La grande mutation des routes de France étonne les voyageurs. Leurs histoires divergentes se rapprochent à partir du XVIIe siècle ; alors, flux de circulation et flux des voyageurs enregistrent un développement restreint mais parallèle, avec le progrès du réseau au XVIIIe siècle. En 1627, L’Itinerarium Galliae de Zinzerling reconnaît déjà l’avance du royaume : « En France, les routes sont plus sûres que partout ailleurs […] parce que le port des armes à feu est interdit aux voyageurs […]. Les cavaliers de la maréchaussée défilent deux à deux. Il y a des coches publics qui partent de Paris pour différentes localités et reviennent dans la capitale. Partout on trouve des chevaux, excepté dans les endroits où des ordinaires [services réguliers] sont organisés, et ces ordinaires sont de deux sortes, les postes qui sont rapides et les relais qui sont plus lents. » Entre le XVIe et le premier tiers du XVIIe siècle, le changement et ses moyens se sont mis en place : route, sécurité, équipement. La cartographie et les guides fournissent à tous les utilisateurs les informations et, simultanément, les attentes. […]
Dès le XVIe sicèle, plus encore au XVIIe, se met en place une action répressive contre la mobilité de vagabondage, celle que l’ordonnance de 1701 définit comme la circulation de tous « ceux qui n’ont ni profession, ni métier, ni domicile certain, ni biens pour subsister, et qui ne sont avoués et ne peuvent faire certifier de leur bonne vie et mœurs par personne digne de foi », mais aussi contre les mouvements individuels, nécessaires, organisés par le travail, l’économie, les procès ou la culture. Police des étrangers, police des forains, police des pauvres se sont rencontrées. Dès le XVIe siècle, elles sont mêlées dans la menace de paupérisation et dans les réponses qu’elle suscite. L’ombre du grand renfermement est à l’œuvre dans cette lutte menée par les municipalités, les autorités royales, l’Eglise.

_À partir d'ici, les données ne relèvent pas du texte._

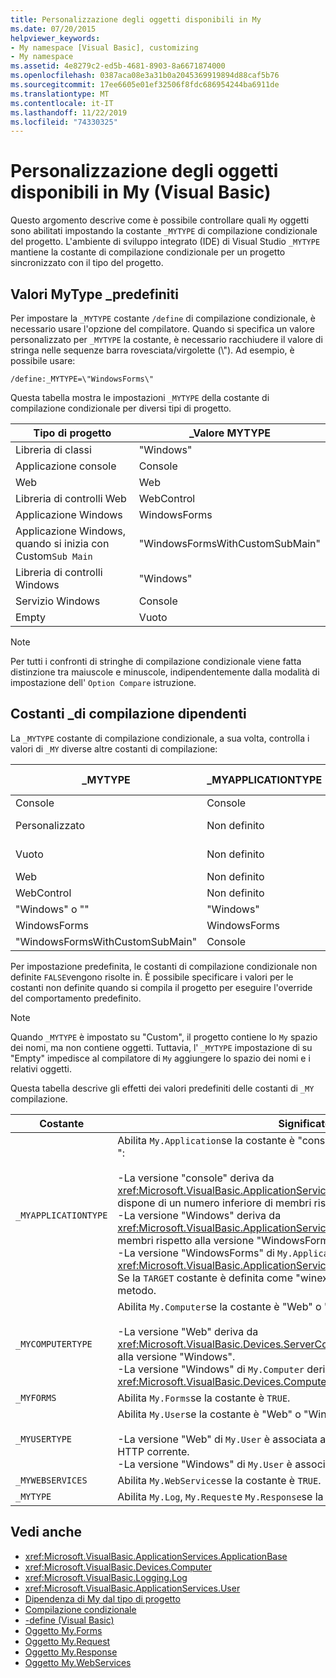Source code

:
 ```yaml
---
title: Personalizzazione degli oggetti disponibili in My
ms.date: 07/20/2015
helpviewer_keywords:
- My namespace [Visual Basic], customizing
- My namespace
ms.assetid: 4e8279c2-ed5b-4681-8903-8a6671874000
ms.openlocfilehash: 0387aca08e3a31b0a2045369919894d88caf5b76
ms.sourcegitcommit: 17ee6605e01ef32506f8fdc686954244ba6911de
ms.translationtype: MT
ms.contentlocale: it-IT
ms.lasthandoff: 11/22/2019
ms.locfileid: "74330325"
---
```

# <a name="customizing-which-objects-are-available-in-my-visual-basic"></a>Personalizzazione degli oggetti disponibili in My (Visual Basic)

Questo argomento descrive come è possibile controllare quali `My` oggetti sono abilitati impostando la costante `_MYTYPE` di compilazione condizionale del progetto. L'ambiente di sviluppo integrato (IDE) di Visual Studio `_MYTYPE` mantiene la costante di compilazione condizionale per un progetto sincronizzato con il tipo del progetto.  
  
## <a name="predefined-_mytype-values"></a>Valori MyType \_predefiniti  

Per impostare la `_MYTYPE` costante `/define` di compilazione condizionale, è necessario usare l'opzione del compilatore. Quando si specifica un valore personalizzato per `_MYTYPE` la costante, è necessario racchiudere il valore di stringa nelle sequenze barra rovesciata/virgolette (\\"). Ad esempio, è possibile usare:  
  
```console  
/define:_MYTYPE=\"WindowsForms\"  
```  
  
 Questa tabella mostra le impostazioni `_MYTYPE` della costante di compilazione condizionale per diversi tipi di progetto.  
  
|Tipo di progetto|\_Valore MYTYPE|  
|------------------|--------------------|  
|Libreria di classi|"Windows"|  
|Applicazione console|Console|  
|Web|Web|  
|Libreria di controlli Web|WebControl|  
|Applicazione Windows|WindowsForms|  
|Applicazione Windows, quando si inizia con Custom`Sub Main`|"WindowsFormsWithCustomSubMain"|  
|Libreria di controlli Windows|"Windows"|  
|Servizio Windows|Console|  
|Empty|Vuoto|  
  
> [!NOTE]
> Per tutti i confronti di stringhe di compilazione condizionale viene fatta distinzione tra maiuscole e minuscole, indipendentemente dalla modalità di impostazione dell' `Option Compare` istruzione.  
  
## <a name="dependent-_my-compilation-constants"></a>Costanti \_di compilazione dipendenti  

La `_MYTYPE` costante di compilazione condizionale, a sua volta, controlla i valori di `_MY` diverse altre costanti di compilazione:  
  
|\_MYTYPE|\_MYAPPLICATIONTYPE|\_MYCOMPUTERTYPE|\_MYFORMS|\_MYUSERTYPE|\_SERVIZIO Web|  
|--------------|-------------------------|----------------------|---------------|------------------|---------------------|  
|Console|Console|"Windows"|Non definito|"Windows"|TRUE|  
|Personalizzato|Non definito|Non definito|Non definito|Non definito|Non definito|  
|Vuoto|Non definito|Non definito|Non definito|Non definito|Non definito|  
|Web|Non definito|Web|FALSE|Web|FALSE|  
|WebControl|Non definito|Web|FALSE|Web|TRUE|  
|"Windows" o ""|"Windows"|"Windows"|Non definito|"Windows"|TRUE|  
|WindowsForms|WindowsForms|"Windows"|TRUE|"Windows"|TRUE|  
|"WindowsFormsWithCustomSubMain"|Console|"Windows"|TRUE|"Windows"|TRUE|  
  
 Per impostazione predefinita, le costanti di compilazione condizionale non definite `FALSE`vengono risolte in. È possibile specificare i valori per le costanti non definite quando si compila il progetto per eseguire l'override del comportamento predefinito.  
  
> [!NOTE]
> Quando `_MYTYPE` è impostato su "Custom", il progetto contiene lo `My` spazio dei nomi, ma non contiene oggetti. Tuttavia, l' `_MYTYPE` impostazione di su "Empty" impedisce al compilatore di `My` aggiungere lo spazio dei nomi e i relativi oggetti.  
  
 Questa tabella descrive gli effetti dei valori predefiniti delle costanti di `_MY` compilazione.  
  
|Costante|Significato|  
|--------------|-------------|  
|`_MYAPPLICATIONTYPE`|Abilita `My.Application`se la costante è "console," Windows "o" WindowsForms ":<br /><br /> -La versione "console" deriva da <xref:Microsoft.VisualBasic.ApplicationServices.ConsoleApplicationBase>. e dispone di un numero inferiore di membri rispetto alla versione "Windows".<br />-La versione "Windows" deriva da <xref:Microsoft.VisualBasic.ApplicationServices.ApplicationBase>. e ha meno membri rispetto alla versione "WindowsForms".<br />-La versione "WindowsForms" di `My.Application` deriva da <xref:Microsoft.VisualBasic.ApplicationServices.WindowsFormsApplicationBase>. Se la `TARGET` costante è definita come "winexe", la classe include un `Sub Main` metodo.|  
|`_MYCOMPUTERTYPE`|Abilita `My.Computer`se la costante è "Web" o "Windows":<br /><br /> -La versione "Web" deriva da <xref:Microsoft.VisualBasic.Devices.ServerComputer>e ha meno membri rispetto alla versione "Windows".<br />-La versione "Windows" di `My.Computer` deriva da <xref:Microsoft.VisualBasic.Devices.Computer>.|  
|`_MYFORMS`|Abilita `My.Forms`se la costante è `TRUE`.|  
|`_MYUSERTYPE`|Abilita `My.User`se la costante è "Web" o "Windows":<br /><br /> -La versione "Web" di `My.User` è associata all'identità utente della richiesta HTTP corrente.<br />-La versione "Windows" di `My.User` è associata all'entità corrente del thread.|  
|`_MYWEBSERVICES`|Abilita `My.WebServices`se la costante è `TRUE`.|  
|`_MYTYPE`|Abilita `My.Log`, `My.Request`e `My.Response`se la costante è "Web".|  
  
## <a name="see-also"></a>Vedi anche

- <xref:Microsoft.VisualBasic.ApplicationServices.ApplicationBase>
- <xref:Microsoft.VisualBasic.Devices.Computer>
- <xref:Microsoft.VisualBasic.Logging.Log>
- <xref:Microsoft.VisualBasic.ApplicationServices.User>
- [Dipendenza di My dal tipo di progetto](../../../visual-basic/developing-apps/development-with-my/how-my-depends-on-project-type.md)
- [Compilazione condizionale](../../../visual-basic/programming-guide/program-structure/conditional-compilation.md)
- [-define (Visual Basic)](../../../visual-basic/reference/command-line-compiler/define.md)
- [Oggetto My.Forms](../../../visual-basic/language-reference/objects/my-forms-object.md)
- [Oggetto My.Request](../../../visual-basic/language-reference/objects/my-request-object.md)
- [Oggetto My.Response](../../../visual-basic/language-reference/objects/my-response-object.md)
- [Oggetto My.WebServices](../../../visual-basic/language-reference/objects/my-webservices-object.md)
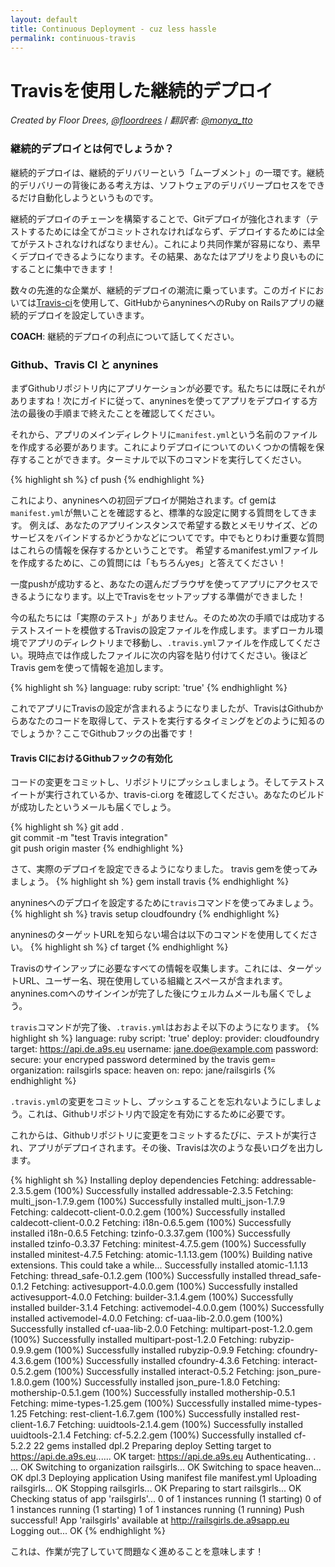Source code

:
 ```yaml
---
layout: default
title: Continuous Deployment - cuz less hassle
permalink: continuous-travis
---
```


# Travisを使用した継続的デプロイ

*Created by Floor Drees, [@floordrees](https://twitter.com/floordrees)* / *翻訳者: [@monya_tto](https://twitter.com/monya_tto)*

### 継続的デプロイとは何でしょうか？

継続的デプロイは、継続的デリバリーという「ムーブメント」の一環です。継続的デリバリーの背後にある考え方は、ソフトウェアのデリバリープロセスをできるだけ自動化しようというものです。

継続的デプロイのチェーンを構築することで、Gitデプロイが強化されます（テストするためには全てがコミットされなければならず、デプロイするためには全てがテストされなければなりません）。これにより共同作業が容易になり、素早くデプロイできるようになります。その結果、あなたはアプリをより良いものにすることに集中できます！

数々の先進的な企業が、継続的デプロイの潮流に乗っています。このガイドにおいては[Travis-ci](http://about.travis-ci.org/)を使用して、GitHubからanyninesへのRuby on Railsアプリの継続的デプロイを設定していきます。

__COACH__: 継続的デプロイの利点について話してください。

### Github、Travis CI と anynines

まずGithubリポジトリ内にアプリケーションが必要です。私たちには既にそれがありますね！次にガイドに従って、anyninesを使ってアプリをデプロイする方法の最後の手順まで終えたことを確認してください。

それから、アプリのメインディレクトリに`manifest.yml`という名前のファイルを作成する必要があります。これによりデプロイについてのいくつかの情報を保存することができます。ターミナルで以下のコマンドを実行してください。

{% highlight sh %}
cf push
{% endhighlight %}

これにより、anyninesへの初回デプロイが開始されます。cf gemは`manifest.yml`が無いことを確認すると、標準的な設定に関する質問をしてきます。 例えば、あなたのアプリインスタンスで希望する数とメモリサイズ、どのサービスをバインドするかどうかなどについてです。中でもとりわけ重要な質問はこれらの情報を保存するかということです。
希望するmanifest.ymlファイルを作成するために、この質問には「もちろんyes」と答えてください！

一度pushが成功すると、あなたの選んだブラウザを使ってアプリにアクセスできるようになります。以上でTravisをセットアップする準備ができました！

今の私たちには「実際のテスト」がありません。そのため次の手順では成功するテストスイートを模倣するTravisの設定ファイルを作成します。まずローカル環境でアプリのディレクトリまで移動し、``.travis.yml``ファイルを作成してください。現時点では作成したファイルに次の内容を貼り付けてください。後ほどTravis gemを使って情報を追加します。

{% highlight sh %}
language: ruby
script: 'true'
{% endhighlight %}

これでアプリにTravisの設定が含まれるようになりましたが、TravisはGithubからあなたのコードを取得して、テストを実行するタイミングをどのように知るのでしょうか？ここでGithubフックの出番です！

#### Travis CIにおけるGithubフックの有効化

コードの変更をコミットし、リポジトリにプッシュしましょう。そしてテストスイートが実行されているか、travis-ci.org を確認してください。あなたのビルドが成功したというメールも届くでしょう。

{% highlight sh %}
git add .  
git commit -m "test Travis integration"  
git push origin master
{% endhighlight %}

さて、実際のデプロイを設定できるようになりました。
travis gemを使ってみましょう。
{% highlight sh %}
gem install travis
{% endhighlight %}

anyninesへのデプロイを設定するために`travis`コマンドを使ってみましょう。
{% highlight sh %}
travis setup cloudfoundry
{% endhighlight %}

anyninesのターゲットURLを知らない場合は以下のコマンドを使用してください。
{% highlight sh %}
cf target
{% endhighlight %}

Travisのサインアップに必要なすべての情報を収集します。これには、ターゲットURL、ユーザー名、現在使用している組織とスペースが含まれます。anynines.comへのサインインが完了した後にウェルカムメールも届くでしょう。

`travis`コマンドが完了後、`.travis.yml`はおおよそ以下のようになります。
{% highlight sh %}
language: ruby
script: 'true'
deploy:
  provider: cloudfoundry
  target: https://api.de.a9s.eu
  username: jane.doe@example.com
  password:
    secure: your encryped password determined by the travis gem=
  organization: railsgirls
  space: heaven
  on:
    repo: jane/railsgirls
{% endhighlight %}

``.travis.yml``の変更をコミットし、プッシュすることを忘れないようにしましょう。これは、Githubリポジトリ内で設定を有効にするために必要です。

これからは、Githubリポジトリに変更をコミットするたびに、テストが実行され、アプリがデプロイされます。その後、Travisは次のような長いログを出力します。

{% highlight sh %}
Installing deploy dependencies
Fetching: addressable-2.3.5.gem (100%)
Successfully installed addressable-2.3.5
Fetching: multi_json-1.7.9.gem (100%)
Successfully installed multi_json-1.7.9
Fetching: caldecott-client-0.0.2.gem (100%)
Successfully installed caldecott-client-0.0.2
Fetching: i18n-0.6.5.gem (100%)
Successfully installed i18n-0.6.5
Fetching: tzinfo-0.3.37.gem (100%)
Successfully installed tzinfo-0.3.37
Fetching: minitest-4.7.5.gem (100%)
Successfully installed minitest-4.7.5
Fetching: atomic-1.1.13.gem (100%)
Building native extensions.  This could take a while...
Successfully installed atomic-1.1.13
Fetching: thread_safe-0.1.2.gem (100%)
Successfully installed thread_safe-0.1.2
Fetching: activesupport-4.0.0.gem (100%)
Successfully installed activesupport-4.0.0
Fetching: builder-3.1.4.gem (100%)
Successfully installed builder-3.1.4
Fetching: activemodel-4.0.0.gem (100%)
Successfully installed activemodel-4.0.0
Fetching: cf-uaa-lib-2.0.0.gem (100%)
Successfully installed cf-uaa-lib-2.0.0
Fetching: multipart-post-1.2.0.gem (100%)
Successfully installed multipart-post-1.2.0
Fetching: rubyzip-0.9.9.gem (100%)
Successfully installed rubyzip-0.9.9
Fetching: cfoundry-4.3.6.gem (100%)
Successfully installed cfoundry-4.3.6
Fetching: interact-0.5.2.gem (100%)
Successfully installed interact-0.5.2
Fetching: json_pure-1.8.0.gem (100%)
Successfully installed json_pure-1.8.0
Fetching: mothership-0.5.1.gem (100%)
Successfully installed mothership-0.5.1
Fetching: mime-types-1.25.gem (100%)
Successfully installed mime-types-1.25
Fetching: rest-client-1.6.7.gem (100%)
Successfully installed rest-client-1.6.7
Fetching: uuidtools-2.1.4.gem (100%)
Successfully installed uuidtools-2.1.4
Fetching: cf-5.2.2.gem (100%)
Successfully installed cf-5.2.2
22 gems installed
dpl.2
Preparing deploy
Setting target to https://api.de.a9s.eu...... OK
target: https://api.de.a9s.eu
Authenticating.. .  ... OK
Switching to organization railsgirls... OK
Switching to space heaven... OK
dpl.3
Deploying application
Using manifest file manifest.yml
Uploading railsgirls... OK
Stopping railsgirls... OK
Preparing to start railsgirls... OK
Checking status of app 'railsgirls'...
  0 of 1 instances running (1 starting)
  0 of 1 instances running (1 starting)
  1 of 1 instances running (1 running)
Push successful! App 'railsgirls' available at http://railsgirls.de.a9sapp.eu
Logging out... OK
{% endhighlight %}

これは、作業が完了していて問題なく進めることを意味します！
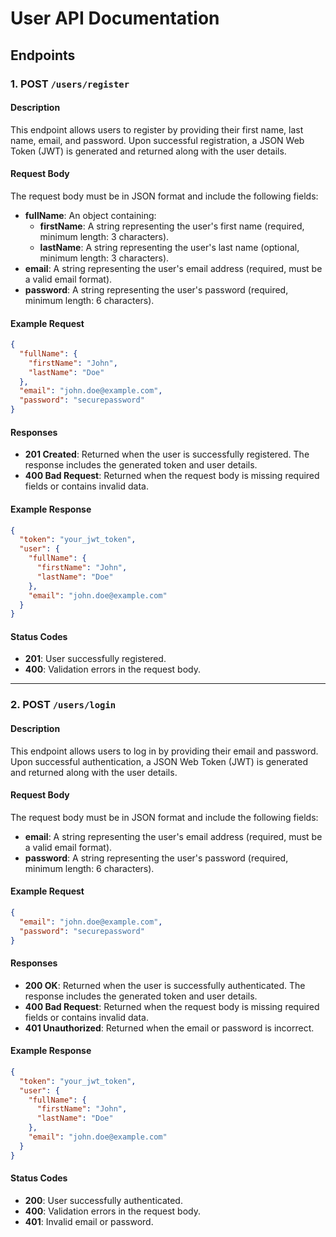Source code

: # User API Documentation

## Endpoints

### 1. **POST** `/users/register`

#### Description
This endpoint allows users to register by providing their first name, last name, email, and password. Upon successful registration, a JSON Web Token (JWT) is generated and returned along with the user details.

#### Request Body
The request body must be in JSON format and include the following fields:

- **fullName**: An object containing:
  - **firstName**: A string representing the user's first name (required, minimum length: 3 characters).
  - **lastName**: A string representing the user's last name (optional, minimum length: 3 characters).
- **email**: A string representing the user's email address (required, must be a valid email format).
- **password**: A string representing the user's password (required, minimum length: 6 characters).

#### Example Request
```json
{
  "fullName": {
    "firstName": "John",
    "lastName": "Doe"
  },
  "email": "john.doe@example.com",
  "password": "securepassword"
}
```

#### Responses
- **201 Created**: Returned when the user is successfully registered. The response includes the generated token and user details.
- **400 Bad Request**: Returned when the request body is missing required fields or contains invalid data.

#### Example Response
```json
{
  "token": "your_jwt_token",
  "user": {
    "fullName": {
      "firstName": "John",
      "lastName": "Doe"
    },
    "email": "john.doe@example.com"
  }
}
```

#### Status Codes
- **201**: User successfully registered.
- **400**: Validation errors in the request body.

---

### 2. **POST** `/users/login`

#### Description
This endpoint allows users to log in by providing their email and password. Upon successful authentication, a JSON Web Token (JWT) is generated and returned along with the user details.

#### Request Body
The request body must be in JSON format and include the following fields:

- **email**: A string representing the user's email address (required, must be a valid email format).
- **password**: A string representing the user's password (required, minimum length: 6 characters).

#### Example Request
```json
{
  "email": "john.doe@example.com",
  "password": "securepassword"
}
```

#### Responses
- **200 OK**: Returned when the user is successfully authenticated. The response includes the generated token and user details.
- **400 Bad Request**: Returned when the request body is missing required fields or contains invalid data.
- **401 Unauthorized**: Returned when the email or password is incorrect.

#### Example Response
```json
{
  "token": "your_jwt_token",
  "user": {
    "fullName": {
      "firstName": "John",
      "lastName": "Doe"
    },
    "email": "john.doe@example.com"
  }
}
```

#### Status Codes
- **200**: User successfully authenticated.
- **400**: Validation errors in the request body.
- **401**: Invalid email or password.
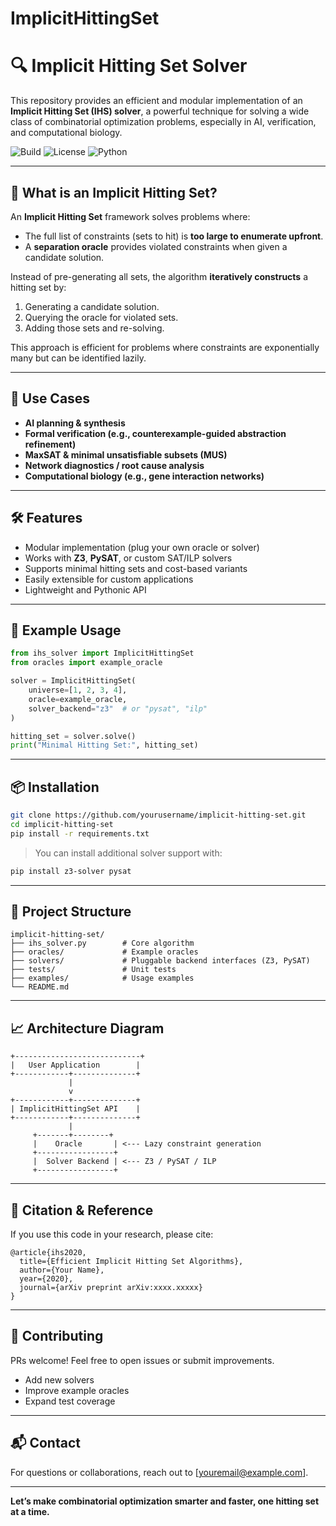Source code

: # ImplicitHittingSet

# 🔍 Implicit Hitting Set Solver

This repository provides an efficient and modular implementation of an **Implicit Hitting Set (IHS) solver**, a powerful technique for solving a wide class of combinatorial optimization problems, especially in AI, verification, and computational biology.

![Build](https://img.shields.io/badge/build-passing-brightgreen)
![License](https://img.shields.io/badge/license-MIT-blue)
![Python](https://img.shields.io/badge/python-3.8+-blue)

---

## 📌 What is an Implicit Hitting Set?

An **Implicit Hitting Set** framework solves problems where:

* The full list of constraints (sets to hit) is **too large to enumerate upfront**.
* A **separation oracle** provides violated constraints when given a candidate solution.

Instead of pre-generating all sets, the algorithm **iteratively constructs** a hitting set by:

1. Generating a candidate solution.
2. Querying the oracle for violated sets.
3. Adding those sets and re-solving.

This approach is efficient for problems where constraints are exponentially many but can be identified lazily.

---

## 🚀 Use Cases

* **AI planning & synthesis**
* **Formal verification (e.g., counterexample-guided abstraction refinement)**
* **MaxSAT & minimal unsatisfiable subsets (MUS)**
* **Network diagnostics / root cause analysis**
* **Computational biology (e.g., gene interaction networks)**

---

## 🛠️ Features

* Modular implementation (plug your own oracle or solver)
* Works with **Z3**, **PySAT**, or custom SAT/ILP solvers
* Supports minimal hitting sets and cost-based variants
* Easily extensible for custom applications
* Lightweight and Pythonic API

---

## 🧪 Example Usage

```python
from ihs_solver import ImplicitHittingSet
from oracles import example_oracle

solver = ImplicitHittingSet(
    universe=[1, 2, 3, 4],
    oracle=example_oracle,
    solver_backend="z3"  # or "pysat", "ilp"
)

hitting_set = solver.solve()
print("Minimal Hitting Set:", hitting_set)
```

---

## 📦 Installation

```bash
git clone https://github.com/yourusername/implicit-hitting-set.git
cd implicit-hitting-set
pip install -r requirements.txt
```

> You can install additional solver support with:

```bash
pip install z3-solver pysat
```

---

## 📂 Project Structure

```
implicit-hitting-set/
├── ihs_solver.py        # Core algorithm
├── oracles/             # Example oracles
├── solvers/             # Pluggable backend interfaces (Z3, PySAT)
├── tests/               # Unit tests
├── examples/            # Usage examples
└── README.md
```

---

## 📈 Architecture Diagram

```
+----------------------------+
|   User Application        |
+------------+--------------+
             |
             v
+------------+--------------+
| ImplicitHittingSet API    |
+------------+--------------+
             |
     +-------+--------+
     |    Oracle       | <--- Lazy constraint generation
     +-----------------+
     |  Solver Backend | <--- Z3 / PySAT / ILP
     +-----------------+
```

---

## 🧠 Citation & Reference

If you use this code in your research, please cite:

```
@article{ihs2020,
  title={Efficient Implicit Hitting Set Algorithms},
  author={Your Name},
  year={2020},
  journal={arXiv preprint arXiv:xxxx.xxxxx}
}
```

---

## 🤝 Contributing

PRs welcome! Feel free to open issues or submit improvements.

* Add new solvers
* Improve example oracles
* Expand test coverage

---

## 📬 Contact

For questions or collaborations, reach out to \[[youremail@example.com](mailto:youremail@example.com)].

---

**Let’s make combinatorial optimization smarter and faster, one hitting set at a time.**
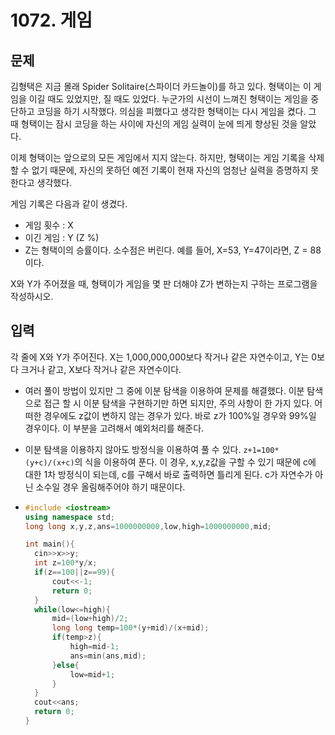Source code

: # 1072. 게임

## 문제

김형택은 지금 몰래 Spider Solitaire(스파이더 카드놀이)를 하고 있다. 형택이는 이 게임을 이길 때도 있었지만, 질 때도 있었다. 누군가의 시선이 느껴진 형택이는 게임을 중단하고 코딩을 하기 시작했다. 의심을 피했다고 생각한 형택이는 다시 게임을 켰다. 그 때 형택이는 잠시 코딩을 하는 사이에 자신의 게임 실력이 눈에 띄게 향상된 것을 알았다.

이제 형택이는 앞으로의 모든 게임에서 지지 않는다. 하지만, 형택이는 게임 기록을 삭제 할 수 없기 때문에, 자신의 못하던 예전 기록이 현재 자신의 엄청난 실력을 증명하지 못한다고 생각했다.

게임 기록은 다음과 같이 생겼다.

- 게임 횟수 : X
- 이긴 게임 : Y (Z %)
- Z는 형택이의 승률이다. 소수점은 버린다. 예를 들어, X=53, Y=47이라면, Z = 88이다.

X와 Y가 주어졌을 때, 형택이가 게임을 몇 판 더해야 Z가 변하는지 구하는 프로그램을 작성하시오.

## 입력

각 줄에 X와 Y가 주어진다. X는 1,000,000,000보다 작거나 같은 자연수이고, Y는 0보다 크거나 같고, X보다 작거나 같은 자연수이다.



- 여러 풀이 방법이 있지만 그 중에 이분 탐색을 이용하여 문제를 해결했다. 이분 탐색으로 접근 할 시 이분 탐색을 구현하기만 하면 되지만, 주의 사항이 한 가지 있다. 어떠한 경우에도 z값이 변하지 않는 경우가 있다. 바로 z가 100%일 경우와 99%일 경우이다. 이 부분을 고려해서 예외처리를 해준다.

- 이분 탐색을 이용하지 않아도 방정식을 이용하여 풀 수 있다. `z+1=100*(y+c)/(x+c)`의 식을 이용하여 푼다. 이 경우, x,y,z값을 구할 수 있기 때문에 c에 대한 1차 방정식이 되는데, c를 구해서 바로 출력하면 틀리게 된다. c가 자연수가 아닌 소수일 경우 올림해주어야 하기 때문이다.

- ```c++
  #include <iostream>
  using namespace std;
  long long x,y,z,ans=1000000000,low,high=1000000000,mid;
  
  int main(){
  	cin>>x>>y;
  	int z=100*y/x;
  	if(z==100||z==99){
  		cout<<-1;
  		return 0;
  	}
  	while(low<=high){
  		mid=(low+high)/2;
  		long long temp=100*(y+mid)/(x+mid);
  		if(temp>z){
  			high=mid-1;
  			ans=min(ans,mid);
  		}else{
  			low=mid+1;
  		}
  	}
  	cout<<ans;
  	return 0;
  }
  
  
  ```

Dès 1656, à Lyon, on assiste à la criminalisation du pauvre vagabond ; un peu partout, à la valorisation de la mise au travail dans les hôpitaux généraux, à la christianisation des catégories marginales. Le réseau des hôpitaux doit accueillir le même fretin de la mobilité vagabonde et les refoulés de la cité. L’ensemble législatif, sans doute après le contrecoup des années de misère, réorganise les données répressives en accentuant le rôle de la police et des maréchaussées. C’est l’œuvre de la grande ordonnance de 1724. Trois éléments nouveaux interviennent pour donner à l’idée du renfermement la force pratique qui lui a manqué.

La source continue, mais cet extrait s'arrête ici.